Lancashire Times
Weekend Edition
10:54 AM 25th July 2022

Employment In The North West’s Manufacturing Sector Saw Robust Growth Last Quarter – Cbi/accenture Quarterly Industrial Trends Survey

Andrew Finlayson, North West Lead for Accenture, said:

“Uncertainty in the manufacturing industry is testing firms’ resilience, however there are positive signs in the findings which shows we must remain confident. Despite dropping new order volumes, manufacturing output remains strong and we’re seeing encouraging employment growth as well as continued investment. The importance of these signals of growth should not be underestimated. Everyone operating in the sector is seeking opportunity and that intent will bring future growth.”
Growth in manufacturing output and orders eased in the quarter to July, slowing to more typical rates of expansion following a period of exceptionally strong growth over the previous year. Average costs and prices continued to rise sharply, although growth eased from recent highs.
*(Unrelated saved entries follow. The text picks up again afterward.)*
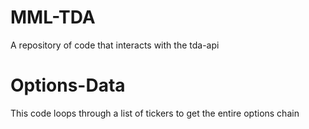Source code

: # MML-TDA
A repository of code that interacts with the tda-api 

# Options-Data
This code loops through a list of tickers to get the entire options chain
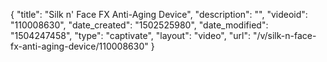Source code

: {
    "title": "Silk n' Face FX Anti-Aging Device",
    "description": "",
    "videoid": "110008630",
    "date_created": "1502525980",
    "date_modified": "1504247458",
    "type": "captivate",
    "layout": "video",
    "url": "\/v\/silk-n-face-fx-anti-aging-device\/110008630"
}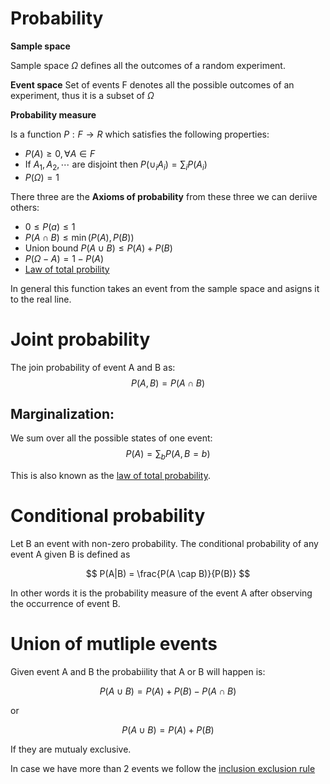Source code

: 
# Probability

**Sample space**

Sample space $\Omega$ defines all the outcomes of a random experiment. 

**Event space**
Set of events F denotes all the possible outcomes of an experiment, thus it is a subset of $\Omega$

**Probability measure**

Is a function $P: F \rightarrow R$ which satisfies the following properties:

* $P(A) \ge 0, \forall A \in F$
* If $A_1, A_2, \cdots$ are disjoint then $P(\cup_i A_i) = \sum_i P(A_i)$
* $P(\Omega) = 1$

There three are the **Axioms of probability** from these three we can deriive others:

* $0 \le P(a) \le 1$
* $P(A \cap B) \le \min(P(A), P(B))$
* Union bound $P(A \cup B) \le P(A) + P(B)$
* $P(\Omega - A) = 1 - P(A)$
* [Law of total probility](law_of_total_probability.md)
  
In general this function takes an event from the sample space and asigns it to the real line.

# Joint probability
The join probability of event A and B as:
$$
P(A,B) = P(A \cap B) 
$$

## Marginalization:
We sum over all the possible states of one event:
$$P(A) = \sum_b P(A,B=b)$$

This is also known as the [law of total probability](law_of_total_probability.md).

# Conditional probability

Let B an event with non-zero probability. The conditional probability of any event A given B is defined as 

$$
P(A|B) = \frac{P(A \cap B)}{P(B)}
$$

In other words it is the probability measure of the event A after observing the occurrence of event B.


# Union of mutliple events
Given event A and B the probabiility that A or B will happen is:

$$
P(A \cup B) = P(A) + P(B) - P(A \cap B)
$$

or

$$P(A \cup B) = P(A) + P(B)$$ 

If they are mutualy exclusive. 

In case we have more than 2 events we follow the [inclusion exclusion rule](probability_inclusion_exclusion.md)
Optimism within the sector fell for a third consecutive quarter. However, investment intentions generally improved, and employment within the sector continued to grow at a robust pace, though less quickly than expected last quarter (for the third quarter running). Concerns over shortages of labour and shortages of components and materials remained acute, but off their recent highs.

The survey, based on the responses of 237 manufacturing firms, found:

Business sentiment fell for a third consecutive quarter, but at a slower pace than in April (-21% from -34% in the quarter to April).
Output volumes in the quarter to July grew at the slowest pace since the quarter to April 2021 (balance of +6%, compared with +25% in quarter to June and a long-run average of +4%), with a similar rate of growth expected in the three months to October (+6%). Output rose in 10 out of 17 sub-sectors, with headline growth driven by food, drink & tobacco, and aerospace.
Average costs in the quarter to July increased at a slightly slower pace compared with the previous quarter, but growth remained well above average (+82%, compared with +87% in April and a long-run average of +31%). Cost growth is expected to slow a little further in the quarter to October (+77%).
Domestic price growth in the quarter to July also eased slightly (+51%, from +60% in April; the long-run average is +13%). Prices are expected to rise at a similar pace to the last quarter (+48%) in the quarter ahead.
Investment intentions for the year ahead picked up in comparison to April for plant & machinery (+17% from +9%), product & process innovation (+10% from +1%) and training (+10% from -3%). Investment in buildings is expected to fall slightly over the year ahead (-7% from -6%, though this remains above the long-run average of -17%).
Numbers employed grew at a similar rate to the previous quarter (+18% from +21%), with a similar rate of increase expected in the next three months (+19%).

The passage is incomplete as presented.